[Saved data entries]

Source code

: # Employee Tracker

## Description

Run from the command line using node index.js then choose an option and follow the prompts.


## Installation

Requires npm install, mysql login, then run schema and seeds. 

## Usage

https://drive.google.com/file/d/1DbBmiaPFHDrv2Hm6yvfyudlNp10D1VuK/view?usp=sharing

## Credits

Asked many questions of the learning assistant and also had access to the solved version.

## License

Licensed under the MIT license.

---

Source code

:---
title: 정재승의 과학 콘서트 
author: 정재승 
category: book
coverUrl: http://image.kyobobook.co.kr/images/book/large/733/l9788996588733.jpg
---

...

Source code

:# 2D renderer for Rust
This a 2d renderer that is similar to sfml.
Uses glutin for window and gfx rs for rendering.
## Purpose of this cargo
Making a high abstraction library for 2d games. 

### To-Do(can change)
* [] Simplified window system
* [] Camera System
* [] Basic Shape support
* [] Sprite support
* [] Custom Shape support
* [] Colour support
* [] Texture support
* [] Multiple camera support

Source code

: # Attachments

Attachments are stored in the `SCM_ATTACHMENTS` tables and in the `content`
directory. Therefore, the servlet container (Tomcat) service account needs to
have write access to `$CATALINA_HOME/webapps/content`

_Prompt_
What is needed is a verbatim copy of every line in the records above from the one containing "[] Sprite support" down to the one containing "have write access", both included, and nothing more.

_Answer below_
* [] Sprite support
* [] Custom Shape support
* [] Colour support
* [] Texture support
* [] Multiple camera support

Source code

: # Attachments

Attachments are stored in the `SCM_ATTACHMENTS` tables and in the `content`
directory. Therefore, the servlet container (Tomcat) service account needs to
have write access to `$CATALINA_HOME/webapps/content`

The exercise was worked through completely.